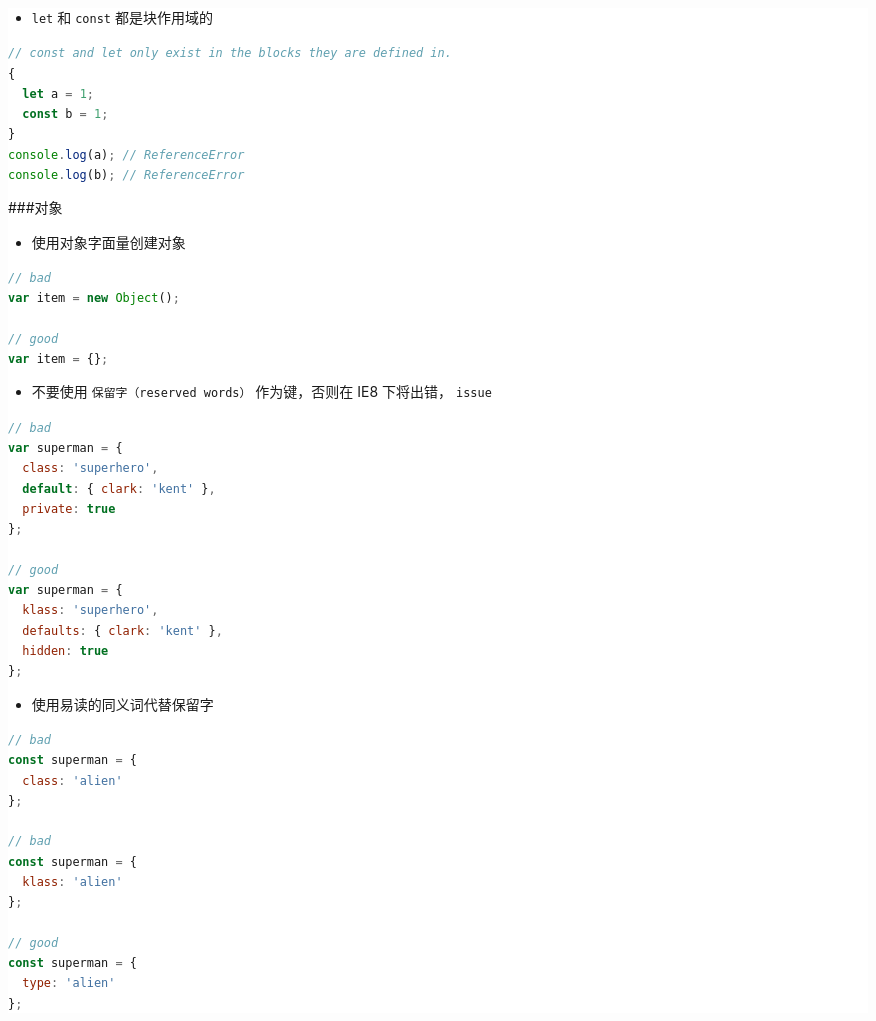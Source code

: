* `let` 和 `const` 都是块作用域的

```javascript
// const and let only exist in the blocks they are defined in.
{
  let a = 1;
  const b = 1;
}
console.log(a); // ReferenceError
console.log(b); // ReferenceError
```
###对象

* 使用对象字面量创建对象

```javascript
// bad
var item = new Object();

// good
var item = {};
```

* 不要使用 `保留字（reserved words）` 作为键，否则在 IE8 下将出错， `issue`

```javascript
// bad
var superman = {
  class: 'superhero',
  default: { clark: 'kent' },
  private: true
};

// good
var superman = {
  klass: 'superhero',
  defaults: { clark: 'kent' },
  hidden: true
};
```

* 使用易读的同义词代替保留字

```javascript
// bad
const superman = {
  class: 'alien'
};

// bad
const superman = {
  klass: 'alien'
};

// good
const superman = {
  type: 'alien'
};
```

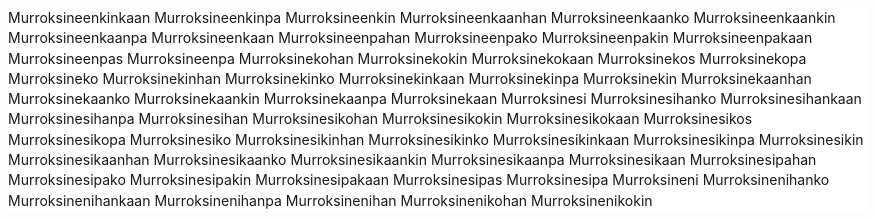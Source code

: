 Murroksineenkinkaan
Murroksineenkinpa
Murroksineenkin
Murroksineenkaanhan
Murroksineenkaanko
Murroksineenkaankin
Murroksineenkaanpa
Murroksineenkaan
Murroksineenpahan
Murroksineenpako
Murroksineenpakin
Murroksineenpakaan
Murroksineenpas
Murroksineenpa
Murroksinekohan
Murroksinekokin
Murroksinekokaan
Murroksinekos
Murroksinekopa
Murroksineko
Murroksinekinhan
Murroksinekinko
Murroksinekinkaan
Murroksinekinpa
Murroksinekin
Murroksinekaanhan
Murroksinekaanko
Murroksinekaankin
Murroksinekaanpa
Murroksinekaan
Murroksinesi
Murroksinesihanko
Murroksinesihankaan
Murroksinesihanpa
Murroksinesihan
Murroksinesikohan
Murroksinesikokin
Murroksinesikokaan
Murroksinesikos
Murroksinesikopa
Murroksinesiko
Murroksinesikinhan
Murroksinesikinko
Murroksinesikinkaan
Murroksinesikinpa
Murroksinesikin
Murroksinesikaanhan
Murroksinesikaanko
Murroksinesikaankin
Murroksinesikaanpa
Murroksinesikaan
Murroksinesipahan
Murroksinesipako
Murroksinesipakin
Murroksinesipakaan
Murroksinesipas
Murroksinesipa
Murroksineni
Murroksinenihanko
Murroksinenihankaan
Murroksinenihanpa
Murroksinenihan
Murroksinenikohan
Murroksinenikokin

* [How to complete this task]
Return only what runs from the line containing "Murroksinesipas" to the last line of the records above, both ends included, exactly as written.

* [Answer box]
Murroksinesipas
Murroksinesipa
Murroksineni
Murroksinenihanko
Murroksinenihankaan
Murroksinenihanpa
Murroksinenihan
Murroksinenikohan
Murroksinenikokin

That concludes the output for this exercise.